*Records for this task*.
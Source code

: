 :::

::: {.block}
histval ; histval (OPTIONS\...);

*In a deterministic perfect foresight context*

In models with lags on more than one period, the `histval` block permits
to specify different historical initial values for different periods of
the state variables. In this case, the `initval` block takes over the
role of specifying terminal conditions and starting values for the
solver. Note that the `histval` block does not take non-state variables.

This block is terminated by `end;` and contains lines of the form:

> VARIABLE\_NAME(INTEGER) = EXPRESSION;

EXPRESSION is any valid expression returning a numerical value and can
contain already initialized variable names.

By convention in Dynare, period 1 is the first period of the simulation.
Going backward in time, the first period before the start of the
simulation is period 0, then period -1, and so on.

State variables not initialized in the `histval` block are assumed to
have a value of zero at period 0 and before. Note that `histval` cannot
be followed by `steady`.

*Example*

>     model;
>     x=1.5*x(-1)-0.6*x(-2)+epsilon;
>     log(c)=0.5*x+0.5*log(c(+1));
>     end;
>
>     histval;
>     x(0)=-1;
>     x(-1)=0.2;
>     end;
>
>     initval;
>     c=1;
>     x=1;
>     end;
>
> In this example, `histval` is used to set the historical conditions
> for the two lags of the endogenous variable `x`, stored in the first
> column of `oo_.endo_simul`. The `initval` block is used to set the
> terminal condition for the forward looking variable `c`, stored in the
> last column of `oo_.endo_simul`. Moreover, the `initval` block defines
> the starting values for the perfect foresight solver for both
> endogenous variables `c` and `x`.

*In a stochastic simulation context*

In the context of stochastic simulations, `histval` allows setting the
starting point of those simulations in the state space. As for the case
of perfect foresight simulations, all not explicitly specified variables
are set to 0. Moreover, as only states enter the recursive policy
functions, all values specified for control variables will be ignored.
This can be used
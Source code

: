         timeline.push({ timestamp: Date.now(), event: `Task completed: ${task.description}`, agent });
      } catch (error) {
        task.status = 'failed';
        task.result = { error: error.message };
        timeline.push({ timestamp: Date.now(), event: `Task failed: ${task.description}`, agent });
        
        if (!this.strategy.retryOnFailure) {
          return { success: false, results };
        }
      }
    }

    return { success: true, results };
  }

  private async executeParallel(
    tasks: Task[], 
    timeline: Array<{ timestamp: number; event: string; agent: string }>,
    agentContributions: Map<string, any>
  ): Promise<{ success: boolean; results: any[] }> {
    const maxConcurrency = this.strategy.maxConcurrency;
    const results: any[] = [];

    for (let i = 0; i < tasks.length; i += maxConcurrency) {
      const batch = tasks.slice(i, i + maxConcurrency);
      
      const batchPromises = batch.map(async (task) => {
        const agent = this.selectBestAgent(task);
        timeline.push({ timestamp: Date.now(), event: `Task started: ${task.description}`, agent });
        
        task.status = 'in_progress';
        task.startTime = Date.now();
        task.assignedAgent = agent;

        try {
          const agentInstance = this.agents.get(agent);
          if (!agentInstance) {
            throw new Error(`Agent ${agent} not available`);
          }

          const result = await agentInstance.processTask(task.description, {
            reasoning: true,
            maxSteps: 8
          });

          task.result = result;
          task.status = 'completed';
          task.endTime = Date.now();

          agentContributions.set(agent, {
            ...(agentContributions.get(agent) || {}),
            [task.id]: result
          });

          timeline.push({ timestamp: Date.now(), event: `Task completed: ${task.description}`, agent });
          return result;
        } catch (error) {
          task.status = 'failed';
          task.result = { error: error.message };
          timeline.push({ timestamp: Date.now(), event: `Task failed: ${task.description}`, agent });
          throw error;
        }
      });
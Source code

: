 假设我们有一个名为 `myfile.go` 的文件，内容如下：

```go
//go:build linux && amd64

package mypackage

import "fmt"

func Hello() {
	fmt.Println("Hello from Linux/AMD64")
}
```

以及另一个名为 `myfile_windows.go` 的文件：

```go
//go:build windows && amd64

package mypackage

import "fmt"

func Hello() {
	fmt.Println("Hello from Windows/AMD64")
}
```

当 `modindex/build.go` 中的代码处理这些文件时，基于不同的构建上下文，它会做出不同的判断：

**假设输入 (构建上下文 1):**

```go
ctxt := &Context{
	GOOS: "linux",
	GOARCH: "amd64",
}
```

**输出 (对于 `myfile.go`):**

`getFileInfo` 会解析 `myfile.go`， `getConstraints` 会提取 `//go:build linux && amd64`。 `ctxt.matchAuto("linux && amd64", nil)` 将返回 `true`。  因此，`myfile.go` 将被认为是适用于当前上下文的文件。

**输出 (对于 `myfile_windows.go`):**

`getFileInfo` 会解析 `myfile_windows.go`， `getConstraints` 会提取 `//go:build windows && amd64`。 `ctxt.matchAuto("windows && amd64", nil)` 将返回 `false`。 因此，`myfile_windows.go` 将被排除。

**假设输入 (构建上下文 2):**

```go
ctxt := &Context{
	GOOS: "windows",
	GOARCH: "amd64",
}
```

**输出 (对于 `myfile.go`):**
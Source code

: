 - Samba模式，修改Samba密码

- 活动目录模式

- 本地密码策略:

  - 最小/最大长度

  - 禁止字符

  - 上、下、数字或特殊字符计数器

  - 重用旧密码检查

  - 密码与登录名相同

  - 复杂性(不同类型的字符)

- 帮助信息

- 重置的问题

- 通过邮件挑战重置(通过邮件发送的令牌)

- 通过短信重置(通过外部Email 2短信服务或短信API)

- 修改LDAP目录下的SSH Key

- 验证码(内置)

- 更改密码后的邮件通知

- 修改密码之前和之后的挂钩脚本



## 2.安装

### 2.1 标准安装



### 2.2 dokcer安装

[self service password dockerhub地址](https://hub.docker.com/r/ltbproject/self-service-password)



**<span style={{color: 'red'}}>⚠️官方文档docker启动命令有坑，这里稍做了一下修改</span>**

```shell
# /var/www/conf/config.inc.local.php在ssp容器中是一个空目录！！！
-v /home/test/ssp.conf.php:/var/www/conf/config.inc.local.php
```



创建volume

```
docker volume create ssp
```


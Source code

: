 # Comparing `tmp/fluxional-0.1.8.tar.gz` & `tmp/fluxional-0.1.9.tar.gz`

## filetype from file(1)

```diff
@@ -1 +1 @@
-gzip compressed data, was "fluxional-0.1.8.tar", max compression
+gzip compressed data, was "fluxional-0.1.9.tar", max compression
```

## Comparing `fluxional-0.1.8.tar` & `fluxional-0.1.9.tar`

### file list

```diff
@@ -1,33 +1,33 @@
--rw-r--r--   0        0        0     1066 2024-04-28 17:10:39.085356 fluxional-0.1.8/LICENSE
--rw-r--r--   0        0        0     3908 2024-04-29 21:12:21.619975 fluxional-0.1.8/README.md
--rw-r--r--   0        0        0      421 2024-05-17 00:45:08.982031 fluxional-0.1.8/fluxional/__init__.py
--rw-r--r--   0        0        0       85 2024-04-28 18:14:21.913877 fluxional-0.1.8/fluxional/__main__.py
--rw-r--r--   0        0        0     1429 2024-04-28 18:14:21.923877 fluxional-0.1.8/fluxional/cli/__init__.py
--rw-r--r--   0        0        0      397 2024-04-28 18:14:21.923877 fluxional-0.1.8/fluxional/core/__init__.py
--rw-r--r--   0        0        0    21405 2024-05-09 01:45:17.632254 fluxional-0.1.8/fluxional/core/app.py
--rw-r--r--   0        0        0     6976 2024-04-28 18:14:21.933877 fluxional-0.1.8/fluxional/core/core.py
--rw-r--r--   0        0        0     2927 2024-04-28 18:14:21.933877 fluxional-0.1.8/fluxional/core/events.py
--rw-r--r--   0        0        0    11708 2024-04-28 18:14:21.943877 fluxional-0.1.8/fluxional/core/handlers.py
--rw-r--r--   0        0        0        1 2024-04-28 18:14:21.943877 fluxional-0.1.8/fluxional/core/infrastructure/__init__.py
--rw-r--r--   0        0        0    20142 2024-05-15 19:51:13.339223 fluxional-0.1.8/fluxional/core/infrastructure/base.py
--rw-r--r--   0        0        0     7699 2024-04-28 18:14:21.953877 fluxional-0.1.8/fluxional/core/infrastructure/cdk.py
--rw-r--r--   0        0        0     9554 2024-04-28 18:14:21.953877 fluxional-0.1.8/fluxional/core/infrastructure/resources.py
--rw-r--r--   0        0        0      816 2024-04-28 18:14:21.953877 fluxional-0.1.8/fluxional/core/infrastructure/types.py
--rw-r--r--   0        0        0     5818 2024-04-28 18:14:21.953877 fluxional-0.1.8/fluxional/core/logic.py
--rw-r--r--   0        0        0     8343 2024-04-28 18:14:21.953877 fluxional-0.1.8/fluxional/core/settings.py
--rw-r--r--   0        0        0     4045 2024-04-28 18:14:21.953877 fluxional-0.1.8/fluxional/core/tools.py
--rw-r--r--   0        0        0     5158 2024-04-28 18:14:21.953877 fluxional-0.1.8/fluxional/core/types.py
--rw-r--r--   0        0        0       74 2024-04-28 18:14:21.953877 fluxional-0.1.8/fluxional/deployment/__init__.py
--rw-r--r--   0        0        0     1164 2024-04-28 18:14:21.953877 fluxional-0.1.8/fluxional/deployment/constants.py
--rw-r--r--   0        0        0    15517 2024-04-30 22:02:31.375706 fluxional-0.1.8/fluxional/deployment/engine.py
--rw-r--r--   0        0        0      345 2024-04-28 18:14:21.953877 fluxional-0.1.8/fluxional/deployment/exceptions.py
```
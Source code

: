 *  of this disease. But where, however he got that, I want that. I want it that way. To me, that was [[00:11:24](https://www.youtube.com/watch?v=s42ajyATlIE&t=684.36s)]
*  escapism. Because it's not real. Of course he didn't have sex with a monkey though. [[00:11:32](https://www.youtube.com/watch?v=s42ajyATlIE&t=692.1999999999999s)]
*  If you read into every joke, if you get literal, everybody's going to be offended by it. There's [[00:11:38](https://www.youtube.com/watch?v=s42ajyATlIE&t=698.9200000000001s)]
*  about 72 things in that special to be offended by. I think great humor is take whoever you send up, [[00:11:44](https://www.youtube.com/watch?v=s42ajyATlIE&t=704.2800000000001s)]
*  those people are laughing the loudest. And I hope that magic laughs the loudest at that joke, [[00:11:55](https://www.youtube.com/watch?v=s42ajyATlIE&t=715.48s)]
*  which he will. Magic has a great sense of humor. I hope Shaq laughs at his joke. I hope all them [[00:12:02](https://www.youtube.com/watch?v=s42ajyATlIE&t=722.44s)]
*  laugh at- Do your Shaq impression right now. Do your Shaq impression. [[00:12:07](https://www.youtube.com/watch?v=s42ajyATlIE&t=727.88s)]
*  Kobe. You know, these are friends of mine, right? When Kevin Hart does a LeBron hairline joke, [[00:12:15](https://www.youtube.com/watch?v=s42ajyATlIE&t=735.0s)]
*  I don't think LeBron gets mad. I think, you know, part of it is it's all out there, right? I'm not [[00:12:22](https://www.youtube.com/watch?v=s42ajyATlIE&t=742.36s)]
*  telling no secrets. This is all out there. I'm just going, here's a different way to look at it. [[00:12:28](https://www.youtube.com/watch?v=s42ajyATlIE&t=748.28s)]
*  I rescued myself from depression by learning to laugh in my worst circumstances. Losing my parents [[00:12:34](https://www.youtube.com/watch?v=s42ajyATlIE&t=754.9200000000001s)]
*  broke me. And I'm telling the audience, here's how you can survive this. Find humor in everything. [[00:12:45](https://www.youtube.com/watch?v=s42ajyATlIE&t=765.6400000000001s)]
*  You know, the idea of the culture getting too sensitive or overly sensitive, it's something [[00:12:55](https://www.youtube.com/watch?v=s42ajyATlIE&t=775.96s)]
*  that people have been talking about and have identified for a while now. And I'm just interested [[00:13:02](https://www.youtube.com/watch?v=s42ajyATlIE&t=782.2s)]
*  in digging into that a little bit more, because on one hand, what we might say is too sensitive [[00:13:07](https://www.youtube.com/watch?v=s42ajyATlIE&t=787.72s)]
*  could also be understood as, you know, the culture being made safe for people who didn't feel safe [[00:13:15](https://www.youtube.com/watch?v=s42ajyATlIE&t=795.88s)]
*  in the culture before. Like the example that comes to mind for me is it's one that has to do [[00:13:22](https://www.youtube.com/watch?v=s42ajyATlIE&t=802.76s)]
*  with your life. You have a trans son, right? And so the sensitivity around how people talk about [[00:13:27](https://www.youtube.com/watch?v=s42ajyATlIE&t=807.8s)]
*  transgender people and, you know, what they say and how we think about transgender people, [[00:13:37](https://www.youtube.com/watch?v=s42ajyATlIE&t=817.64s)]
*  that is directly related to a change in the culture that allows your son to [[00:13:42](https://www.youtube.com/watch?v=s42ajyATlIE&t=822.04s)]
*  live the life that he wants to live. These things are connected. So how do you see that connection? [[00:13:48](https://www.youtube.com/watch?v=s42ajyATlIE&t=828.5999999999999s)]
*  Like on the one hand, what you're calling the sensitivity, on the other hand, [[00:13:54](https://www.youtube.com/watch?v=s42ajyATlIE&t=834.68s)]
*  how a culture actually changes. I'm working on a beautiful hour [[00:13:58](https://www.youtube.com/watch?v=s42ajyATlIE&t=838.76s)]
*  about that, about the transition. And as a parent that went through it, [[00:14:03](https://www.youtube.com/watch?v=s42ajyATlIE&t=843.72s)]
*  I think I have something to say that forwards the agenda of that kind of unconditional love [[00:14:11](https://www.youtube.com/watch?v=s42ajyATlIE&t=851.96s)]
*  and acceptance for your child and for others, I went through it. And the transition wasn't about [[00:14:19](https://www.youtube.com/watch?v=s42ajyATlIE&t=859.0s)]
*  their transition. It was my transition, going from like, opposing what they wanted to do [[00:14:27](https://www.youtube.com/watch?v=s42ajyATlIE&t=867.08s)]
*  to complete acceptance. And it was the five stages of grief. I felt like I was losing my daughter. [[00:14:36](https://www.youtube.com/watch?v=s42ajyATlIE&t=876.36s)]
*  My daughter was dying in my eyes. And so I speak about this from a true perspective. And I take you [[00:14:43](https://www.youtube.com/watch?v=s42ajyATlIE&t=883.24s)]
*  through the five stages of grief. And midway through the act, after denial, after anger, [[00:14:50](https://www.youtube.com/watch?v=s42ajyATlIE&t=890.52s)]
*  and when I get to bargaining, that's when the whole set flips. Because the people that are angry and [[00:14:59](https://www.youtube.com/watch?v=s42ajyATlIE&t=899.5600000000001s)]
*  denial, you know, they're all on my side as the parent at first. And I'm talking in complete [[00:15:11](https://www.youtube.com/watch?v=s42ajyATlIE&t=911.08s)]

*Exercise*. Which lines in the data above contain "offended"? Show each one.

*Written response*.
*  If you read into every joke, if you get literal, everybody's going to be offended by it. There's [[00:11:38](https://www.youtube.com/watch?v=s42ajyATlIE&t=698.9200000000001s)]
*  about 72 things in that special to be offended by. I think great humor is take whoever you send up, [[00:11:44](https://www.youtube.com/watch?v=s42ajyATlIE&t=704.2800000000001s)]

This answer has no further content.